Король имеет удовольствие пригласить вас на приватный показ костюмов из кружев, бархата и прочих тканей работы лучших портных с улицы Сент-Оноре. По завершении состоится большая карусель и банкет.
Беатриса радостно улыбалась. Наконец-то его величество заметил Софи! Ее девочка поднимется на новую ступень, да и она сама – тоже.
Мария Терезия провела языком по пересохшим губам и попыталась сесть в постели. Людовик стоял рядом, скрестив руки, и не делал никаких попыток помочь супруге.
– А у вас совсем бледные щеки, – сказал он, добавив с усмешкой: – В отличие от вашей дочери.
– Где она? – спросила Мария Терезия. – Умоляю, скажите!
Людовик нахмурился. Он прошел к письменному столу королевы, взял острый нож для вскрытия писем и стал вертеть в руках. Бонтан молча наблюдал за королем.
Людовик потрогал кончик лезвия, внимательно приглядываясь к нему.
– Madre de Dios![4] – простонала королева.
– Что бы мы ни делали здесь, отзвуки наших действий разносятся по всему миру, – сказал король. – Думаете, Вильгельм Оранский, узнай он о случившемся, стал бы мешкать? Нет, он сию же минуту двинул бы войска к нашим границам. Почему бы не захватить слабую страну, где король и вся свита – сборище жалких, никчемных людишек, достойных лишь насмешек и презрения? Ваш поступок никак не назовешь достойным жены и королевы. Подстрекательство к бунту, совершенное предательницей, – вот как это называется!
– Вы… вы мой король!
– Я знаю, что ваши действия дорого нам стоили. А вот насколько дорого – этого пока я не знаю.

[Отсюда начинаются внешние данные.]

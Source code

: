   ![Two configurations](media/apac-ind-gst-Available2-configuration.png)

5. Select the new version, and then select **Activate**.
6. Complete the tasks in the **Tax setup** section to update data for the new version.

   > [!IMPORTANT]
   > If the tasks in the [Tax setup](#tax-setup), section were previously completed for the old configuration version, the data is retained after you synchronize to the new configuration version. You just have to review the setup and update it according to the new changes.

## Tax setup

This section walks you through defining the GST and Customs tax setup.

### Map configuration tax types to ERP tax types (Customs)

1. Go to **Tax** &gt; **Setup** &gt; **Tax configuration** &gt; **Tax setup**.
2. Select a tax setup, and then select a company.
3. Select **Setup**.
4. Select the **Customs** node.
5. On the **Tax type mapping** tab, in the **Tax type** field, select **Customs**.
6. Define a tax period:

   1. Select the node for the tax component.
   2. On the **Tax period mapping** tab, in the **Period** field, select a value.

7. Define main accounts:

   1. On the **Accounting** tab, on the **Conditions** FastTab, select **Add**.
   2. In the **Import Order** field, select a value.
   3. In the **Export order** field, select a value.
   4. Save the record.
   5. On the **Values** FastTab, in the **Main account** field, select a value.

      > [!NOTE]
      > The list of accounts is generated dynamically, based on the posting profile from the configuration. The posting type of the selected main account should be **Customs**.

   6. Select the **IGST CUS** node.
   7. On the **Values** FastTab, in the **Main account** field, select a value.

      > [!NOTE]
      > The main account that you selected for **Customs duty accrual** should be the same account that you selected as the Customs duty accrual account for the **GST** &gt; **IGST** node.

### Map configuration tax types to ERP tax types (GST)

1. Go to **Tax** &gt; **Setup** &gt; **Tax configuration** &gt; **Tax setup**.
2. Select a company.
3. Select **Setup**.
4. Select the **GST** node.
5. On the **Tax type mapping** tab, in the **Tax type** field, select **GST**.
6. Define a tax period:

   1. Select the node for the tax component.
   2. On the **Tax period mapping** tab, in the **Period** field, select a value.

Королева всплеснула дрожащими руками и начала молиться:
– Dios me ayuda. Dios me perdona![5]
– Когда вам удобно, вы изъясняетесь по-французски, – язвительно заметил ей король. – А когда вам надо что-то утаить, сразу переходите на испанский. Наверное, стосковались по незваным гостям? Захотели вспомнить родину?
– Я вполне счастлива и здесь.
– Если вы пренебрегаете нашим языком, неудивительно, что у вас нет друзей.
– При дворе меня считают дурочкой, но даже эти люди знают, что я чего-то заслуживаю. Пусть даже обыкновенной жалости!
– От меня вы жалости не дождетесь… Бонтан!
– Да, ваше величество.
– Ее величество выглядит нездоровой. Массон будет лечить королеву. Она останется в своих покоях, пока окончательно не выздоровеет.
Людовик с силой всадил лезвие ножа в блестящую крышку стола и покинул опочивальню. Бонтан последовал за ним.
Убедившись, что король ушел, Набо влез на постель королевы и хотел было пристроиться рядом с нею. Но Мария Терезия шлепком прогнала его, и карлик, обиженно хныча, вернулся в свою кроватку возле очага.
Теплый послеполуденный воздух был щедро напоен ароматами цветов. С верхних садовых террас просматривалась новая апельсиновая роща, появившаяся здесь стараниями смышленого Жака – бывшего солдата, волею судеб ставшего садовником. Листья апельсиновых деревьев подрагивали на ветру, переливаясь всеми оттенками зелени.
Размышляя о своем, король шел по залитой солнцем дорожке в сопровождении Лувуа и Кольбера. За ними следовали Бонтан, Фабьен и швейцарские гвардейцы.
– Ваше величество, нам необходимо выбрать между войной и великолепием будущего дворца. Боюсь, казне не выдержать и то и другое, – сказал Кольбер.
– В таком случае мы должны выбрать войну, – вклинился в разговор Лувуа.
– Тогда голландцы приберут к рукам торговые пути в Западную Африку, и нам там будет делать нечего, – возразил Кольбер.
– Слава бесценна, – качая головой, заявил Лувуа.
– Голландцы ошибаются, и за это Франция должна благодарить мою жену, – сказал король.